Nor has he sought to settle the record. See C.A.R. 10(g)(1) (“If any
difference arises as to whether the record truly discloses what
occurred in the trial court or a portion of the record is not in the
possession of the trial court, the difference must be submitted to
and settled by the trial court. The party moving to settle the record
must file a motion to stay the appellate court proceedings in the
appellate court while the trial court considers the motion to settle
the record.”). “Where the record is silent the law presumes
regularity.” People in Interest of I.S., 2017 COA 155, ¶ 11 (quoting
McClain v. People, 141 P.2d 685, 686 (Colo. 1943)); LePage v.

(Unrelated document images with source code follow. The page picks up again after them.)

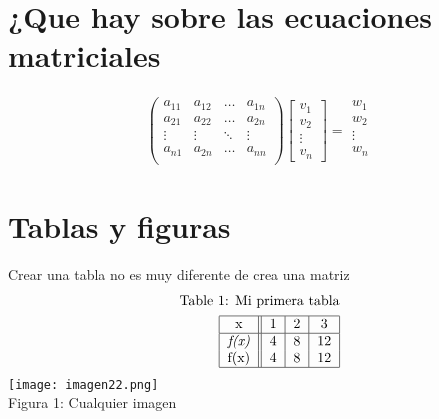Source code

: \documentclass{article}
\begin{document}
    \section{¿Que hay sobre las ecuaciones matriciales} 
    \begin{align*}
        \begin{pmatrix}
            a_{11} & a_{12} & \dots & a_{1n} \\
            a_{21} & a_{22} & \dots & a_{2n} \\
            \vdots & \vdots & \ddots & \vdots \\
            a_{n1} & a_{2n} & \dots & a_{nn} \\
        \end{pmatrix}
        \begin{bmatrix}
            v_1 \\
            v_2 \\
            \vdots \\
            v_n
        \end{bmatrix}
        =
        \begin{matrix}
            w_1 \\
            w_2 \\
            \vdots \\
            w_n \\
        \end{matrix}        
    \end{align*}
    \section{Tablas y figuras}
    Crear una tabla no es muy diferente de crea una matriz
    \begin{align*}
        \text{Table 1: Mi primera tabla} \\
        \begin{tabular}{|c||c|c|c|}
             \hline
             x & 1 & 2 & 3 \\
             \hline
             \textit{f(x)} & 4 & 8 & 12 \\
             f(x) & 4 & 8 & 12 \\
             \hline
        \end{tabular}
    \end{align*}
    \texttt{[image: imagen22.png]} \\
    \centering Figura 1: Cualquier imagen
\end{document}
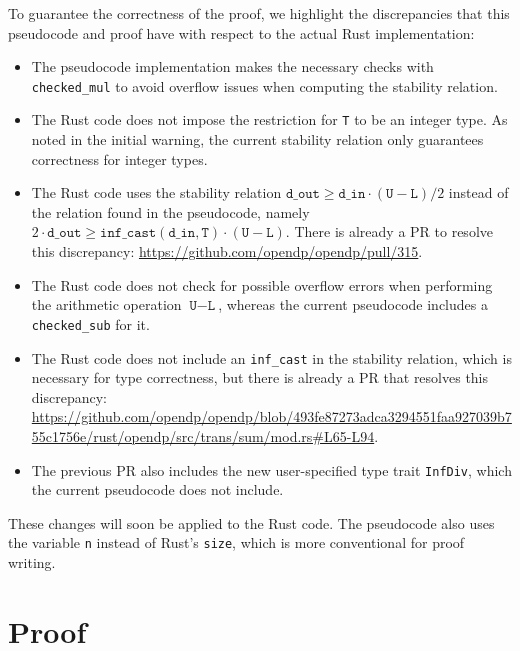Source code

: \documentclass[11pt,a4paper]{article}
\theoremstyle{definition}
\newcommand{\din}{\texttt{d\_in}}
\newcommand{\dout}{\texttt{d\_out}}
\begin{document}
To guarantee the correctness of the proof, we highlight the discrepancies that this pseudocode and proof have with respect to the actual Rust implementation:
\begin{itemize}
    \item The pseudocode implementation makes the necessary checks with \texttt{checked\_mul} to avoid overflow issues when computing the stability relation. 
    \item The Rust code does not impose the restriction for \texttt{T} to be an integer type. As noted in the initial warning, the current stability relation only guarantees correctness for integer types.
    \item The Rust code uses the stability relation $\dout \geq \din \cdot (\texttt{U}-\texttt{L})/2$ instead of the relation found in the pseudocode, namely $2\cdot \dout \geq \texttt{inf\_cast}(\din, \texttt{T})\cdot (\texttt{U}-\texttt{L})$. There is already a PR to resolve this discrepancy: \url{https://github.com/opendp/opendp/pull/315}.
    \item The Rust code does not check for possible overflow errors when performing the arithmetic operation $\texttt{U}-\texttt{L}$, whereas the current pseudocode includes a \texttt{checked\_sub} for it.
    \item The Rust code does not include an \texttt{inf\_cast} in the stability relation, which is necessary for type correctness, but there is already a PR that resolves this discrepancy: \url{https://github.com/opendp/opendp/blob/493fe87273adca3294551faa927039b755c1756e/rust/opendp/src/trans/sum/mod.rs#L65-L94}.
    \item The previous PR also includes the new user-specified type trait \texttt{InfDiv}, which the current pseudocode does not include.
\end{itemize}

These changes will soon be applied to the Rust code. The pseudocode also uses the variable \texttt{n} instead of Rust's \texttt{size}, which is more conventional for proof writing.

\section{Proof}
\end{document}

People, 2014 CO 13, ¶ 15 (“According to the presumption of
regularity, appellate courts presume that the trial judge did not
commit error absent affirmative evidence otherwise.”). Thus, absent
evidence to the contrary, we presume that the missing portion of
the transcript would show that district court did not err.
III. Disposition
¶ 16 The order authorizing the involuntary administration of
medication is affirmed.
JUDGE J. JONES and JUDGE KUHN concur.